Quick answer: A SceneTreeTween bound to a node dies when the node leaves the tree — mid-animation. If a persistent node must end in a known state, set the final value explicitly or wait for finished.

A UI panel slides in via a tween. The player changes scene mid-slide; later the panel (a persistent autoload child) is stuck half-on-screen — the tween was killed partway.

Tweens Bind to Their Creator

A tween created with create_tween() is bound to the node that created it. When that node exits the tree, the tween is killed — whatever value it was animating freezes at its last frame.

For Persistent Nodes: Snap to Final

func _exit_tree():
    # if a tween was mid-flight, jump to its end state
    if _slide_tween and _slide_tween.is_running():
        position = _target_position

Record the target value when you start the tween; apply it directly if you’re torn down early.
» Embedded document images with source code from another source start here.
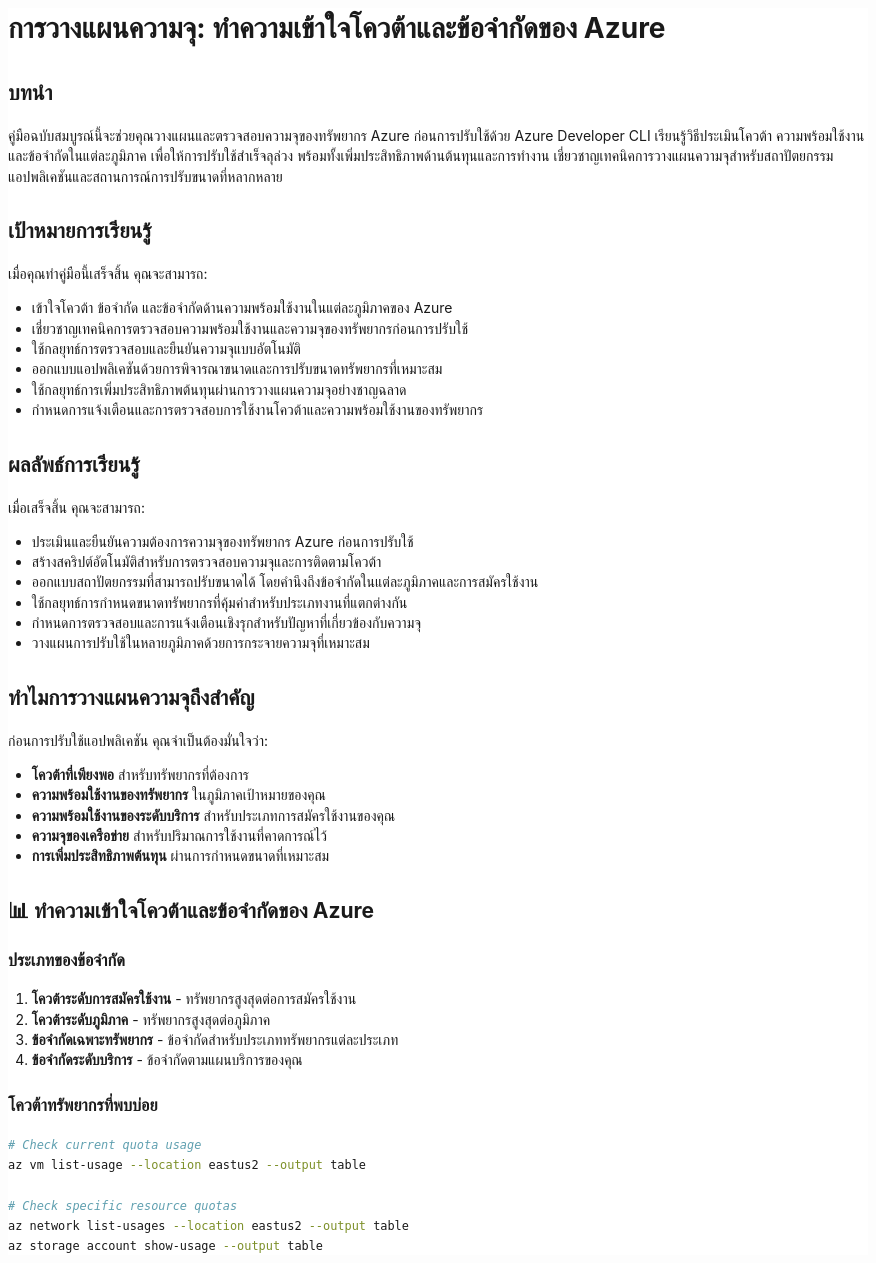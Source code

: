 
# การวางแผนความจุ: ทำความเข้าใจโควต้าและข้อจำกัดของ Azure

## บทนำ

คู่มือฉบับสมบูรณ์นี้จะช่วยคุณวางแผนและตรวจสอบความจุของทรัพยากร Azure ก่อนการปรับใช้ด้วย Azure Developer CLI เรียนรู้วิธีประเมินโควต้า ความพร้อมใช้งาน และข้อจำกัดในแต่ละภูมิภาค เพื่อให้การปรับใช้สำเร็จลุล่วง พร้อมทั้งเพิ่มประสิทธิภาพด้านต้นทุนและการทำงาน เชี่ยวชาญเทคนิคการวางแผนความจุสำหรับสถาปัตยกรรมแอปพลิเคชันและสถานการณ์การปรับขนาดที่หลากหลาย

## เป้าหมายการเรียนรู้

เมื่อคุณทำคู่มือนี้เสร็จสิ้น คุณจะสามารถ:
- เข้าใจโควต้า ข้อจำกัด และข้อจำกัดด้านความพร้อมใช้งานในแต่ละภูมิภาคของ Azure
- เชี่ยวชาญเทคนิคการตรวจสอบความพร้อมใช้งานและความจุของทรัพยากรก่อนการปรับใช้
- ใช้กลยุทธ์การตรวจสอบและยืนยันความจุแบบอัตโนมัติ
- ออกแบบแอปพลิเคชันด้วยการพิจารณาขนาดและการปรับขนาดทรัพยากรที่เหมาะสม
- ใช้กลยุทธ์การเพิ่มประสิทธิภาพต้นทุนผ่านการวางแผนความจุอย่างชาญฉลาด
- กำหนดการแจ้งเตือนและการตรวจสอบการใช้งานโควต้าและความพร้อมใช้งานของทรัพยากร

## ผลลัพธ์การเรียนรู้

เมื่อเสร็จสิ้น คุณจะสามารถ:
- ประเมินและยืนยันความต้องการความจุของทรัพยากร Azure ก่อนการปรับใช้
- สร้างสคริปต์อัตโนมัติสำหรับการตรวจสอบความจุและการติดตามโควต้า
- ออกแบบสถาปัตยกรรมที่สามารถปรับขนาดได้ โดยคำนึงถึงข้อจำกัดในแต่ละภูมิภาคและการสมัครใช้งาน
- ใช้กลยุทธ์การกำหนดขนาดทรัพยากรที่คุ้มค่าสำหรับประเภทงานที่แตกต่างกัน
- กำหนดการตรวจสอบและการแจ้งเตือนเชิงรุกสำหรับปัญหาที่เกี่ยวข้องกับความจุ
- วางแผนการปรับใช้ในหลายภูมิภาคด้วยการกระจายความจุที่เหมาะสม

## ทำไมการวางแผนความจุถึงสำคัญ

ก่อนการปรับใช้แอปพลิเคชัน คุณจำเป็นต้องมั่นใจว่า:
- **โควต้าที่เพียงพอ** สำหรับทรัพยากรที่ต้องการ
- **ความพร้อมใช้งานของทรัพยากร** ในภูมิภาคเป้าหมายของคุณ
- **ความพร้อมใช้งานของระดับบริการ** สำหรับประเภทการสมัครใช้งานของคุณ
- **ความจุของเครือข่าย** สำหรับปริมาณการใช้งานที่คาดการณ์ไว้
- **การเพิ่มประสิทธิภาพต้นทุน** ผ่านการกำหนดขนาดที่เหมาะสม

## 📊 ทำความเข้าใจโควต้าและข้อจำกัดของ Azure

### ประเภทของข้อจำกัด
1. **โควต้าระดับการสมัครใช้งาน** - ทรัพยากรสูงสุดต่อการสมัครใช้งาน
2. **โควต้าระดับภูมิภาค** - ทรัพยากรสูงสุดต่อภูมิภาค
3. **ข้อจำกัดเฉพาะทรัพยากร** - ข้อจำกัดสำหรับประเภททรัพยากรแต่ละประเภท
4. **ข้อจำกัดระดับบริการ** - ข้อจำกัดตามแผนบริการของคุณ

### โควต้าทรัพยากรที่พบบ่อย
```bash
# Check current quota usage
az vm list-usage --location eastus2 --output table

# Check specific resource quotas
az network list-usages --location eastus2 --output table
az storage account show-usage --output table
```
Or Bind to a Longer-Lived Node

If the animation should survive a scene change, create the tween on a node that persists (an autoload). Then it isn’t killed when the gameplay scene unloads.

Use the finished Signal

For cleanup that must happen exactly once when a tween ends naturally, connect to its finished signal — but remember it won’t fire if the tween is killed early. Pair it with the _exit_tree snap.

Verifying

Trigger the slide, change scene mid-animation, return. The panel is in a correct, fully-resolved state — never stuck halfway.

“A tween dies with its node. For persistent state, snap to the final value on early teardown.”

For UI that lives across scenes, create its tweens on the UI autoload itself — not on transient gameplay nodes.